— About this exercise —
Starting at the top line, return each entry word for word.

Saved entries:
--- START ---

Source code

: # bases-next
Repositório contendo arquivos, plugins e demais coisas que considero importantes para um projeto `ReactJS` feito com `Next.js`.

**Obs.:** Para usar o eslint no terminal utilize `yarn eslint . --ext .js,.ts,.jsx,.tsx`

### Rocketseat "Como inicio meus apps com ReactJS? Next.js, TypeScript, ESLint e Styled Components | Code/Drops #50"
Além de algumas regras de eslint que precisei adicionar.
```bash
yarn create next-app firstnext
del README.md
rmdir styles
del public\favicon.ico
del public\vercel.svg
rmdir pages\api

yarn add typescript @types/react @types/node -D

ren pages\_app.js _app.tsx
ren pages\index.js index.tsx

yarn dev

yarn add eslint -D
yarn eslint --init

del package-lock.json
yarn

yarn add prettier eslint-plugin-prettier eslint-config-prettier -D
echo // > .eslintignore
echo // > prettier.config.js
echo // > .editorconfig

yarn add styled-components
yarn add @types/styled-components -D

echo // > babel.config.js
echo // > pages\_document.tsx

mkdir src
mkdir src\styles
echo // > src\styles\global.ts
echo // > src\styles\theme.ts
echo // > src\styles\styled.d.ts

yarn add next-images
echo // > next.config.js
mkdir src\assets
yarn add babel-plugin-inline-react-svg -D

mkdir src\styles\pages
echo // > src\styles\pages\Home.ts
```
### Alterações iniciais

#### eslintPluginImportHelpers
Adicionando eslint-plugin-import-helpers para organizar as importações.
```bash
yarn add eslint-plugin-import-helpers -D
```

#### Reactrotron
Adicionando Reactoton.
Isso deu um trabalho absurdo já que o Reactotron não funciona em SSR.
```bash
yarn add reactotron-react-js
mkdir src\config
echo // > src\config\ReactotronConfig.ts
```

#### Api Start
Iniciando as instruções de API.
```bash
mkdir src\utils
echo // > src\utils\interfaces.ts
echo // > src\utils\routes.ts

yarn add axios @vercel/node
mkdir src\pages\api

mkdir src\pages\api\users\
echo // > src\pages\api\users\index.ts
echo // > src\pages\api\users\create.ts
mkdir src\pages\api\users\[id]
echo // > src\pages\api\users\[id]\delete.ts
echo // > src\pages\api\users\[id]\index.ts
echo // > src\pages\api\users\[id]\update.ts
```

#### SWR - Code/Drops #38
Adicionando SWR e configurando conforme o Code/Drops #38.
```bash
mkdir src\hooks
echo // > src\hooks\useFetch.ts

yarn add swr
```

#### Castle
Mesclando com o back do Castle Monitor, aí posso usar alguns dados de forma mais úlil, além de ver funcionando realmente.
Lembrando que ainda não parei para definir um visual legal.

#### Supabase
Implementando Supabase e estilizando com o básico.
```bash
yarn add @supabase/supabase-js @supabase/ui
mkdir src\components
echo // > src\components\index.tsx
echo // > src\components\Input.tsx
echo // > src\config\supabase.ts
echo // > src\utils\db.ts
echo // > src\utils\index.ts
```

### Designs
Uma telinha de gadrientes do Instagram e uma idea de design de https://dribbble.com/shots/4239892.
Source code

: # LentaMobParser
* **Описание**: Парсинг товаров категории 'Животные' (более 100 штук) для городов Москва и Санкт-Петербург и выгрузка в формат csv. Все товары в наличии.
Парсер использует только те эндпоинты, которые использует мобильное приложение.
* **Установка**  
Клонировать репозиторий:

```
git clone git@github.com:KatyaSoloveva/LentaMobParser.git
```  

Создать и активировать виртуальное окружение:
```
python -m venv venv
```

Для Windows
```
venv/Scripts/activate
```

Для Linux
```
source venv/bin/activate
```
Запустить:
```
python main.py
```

--- END ---

— Task response —
Source code

: # bases-next
Repositório contendo arquivos, plugins e demais coisas que considero importantes para um projeto `ReactJS` feito com `Next.js`.

**Obs.:** Para usar o eslint no terminal utilize `yarn eslint . --ext .js,.ts,.jsx,.tsx`

### Rocketseat "Como inicio meus apps com ReactJS? Next.js, TypeScript, ESLint e Styled Components | Code/Drops #50"
Além de algumas regras de eslint que precisei adicionar.
```bash
yarn create next-app firstnext
del README.md
rmdir styles
del public\favicon.ico
del public\vercel.svg
rmdir pages\api

yarn add typescript @types/react @types/node -D

ren pages\_app.js _app.tsx
ren pages\index.js index.tsx

yarn dev

yarn add eslint -D
yarn eslint --init

del package-lock.json
yarn

yarn add prettier eslint-plugin-prettier eslint-config-prettier -D
echo // > .eslintignore
echo // > prettier.config.js
echo // > .editorconfig

yarn add styled-components
yarn add @types/styled-components -D

echo // > babel.config.js
echo // > pages\_document.tsx

mkdir src
mkdir src\styles
echo // > src\styles\global.ts
echo // > src\styles\theme.ts
echo // > src\styles\styled.d.ts

yarn add next-images
echo // > next.config.js
mkdir src\assets
yarn add babel-plugin-inline-react-svg -D

mkdir src\styles\pages
echo // > src\styles\pages\Home.ts
```
### Alterações iniciais

#### eslintPluginImportHelpers
Adicionando eslint-plugin-import-helpers para organizar as importações.
```bash
yarn add eslint-plugin-import-helpers -D
```

#### Reactrotron
Adicionando Reactoton.
Isso deu um trabalho absurdo já que o Reactotron não funciona em SSR.
```bash
yarn add reactotron-react-js
mkdir src\config
echo // > src\config\ReactotronConfig.ts
```

#### Api Start
Iniciando as instruções de API.
```bash
mkdir src\utils
echo // > src\utils\interfaces.ts
echo // > src\utils\routes.ts

yarn add axios @vercel/node
mkdir src\pages\api

mkdir src\pages\api\users\
echo // > src\pages\api\users\index.ts
echo // > src\pages\api\users\create.ts
mkdir src\pages\api\users\[id]
echo // > src\pages\api\users\[id]\delete.ts
echo // > src\pages\api\users\[id]\index.ts
echo // > src\pages\api\users\[id]\update.ts
```

#### SWR - Code/Drops #38
Adicionando SWR e configurando conforme o Code/Drops #38.
```bash
mkdir src\hooks
echo // > src\hooks\useFetch.ts

yarn add swr
```

#### Castle
Mesclando com o back do Castle Monitor, aí posso usar alguns dados de forma mais úlil, além de ver funcionando realmente.
Lembrando que ainda não parei para definir um visual legal.

#### Supabase
Implementando Supabase e estilizando com o básico.
```bash
yarn add @supabase/supabase-js @supabase/ui
mkdir src\components
echo // > src\components\index.tsx
echo // > src\components\Input.tsx
echo // > src\config\supabase.ts
echo // > src\utils\db.ts
echo // > src\utils\index.ts
```

### Designs
Uma telinha de gadrientes do Instagram e uma idea de design de https://dribbble.com/shots/4239892.
Source code

: # LentaMobParser
* **Описание**: Парсинг товаров категории 'Животные' (более 100 штук) для городов Москва и Санкт-Петербург и выгрузка в формат csv. Все товары в наличии.
Парсер использует только те эндпоинты, которые использует мобильное приложение.
* **Установка**  
Клонировать репозиторий:

```
git clone git@github.com:KatyaSoloveva/LentaMobParser.git
```  

Создать и активировать виртуальное окружение:
```
python -m venv venv
```

Для Windows
```
venv/Scripts/activate
```

Для Linux
```
source venv/bin/activate
```
Запустить:
```
python main.py
```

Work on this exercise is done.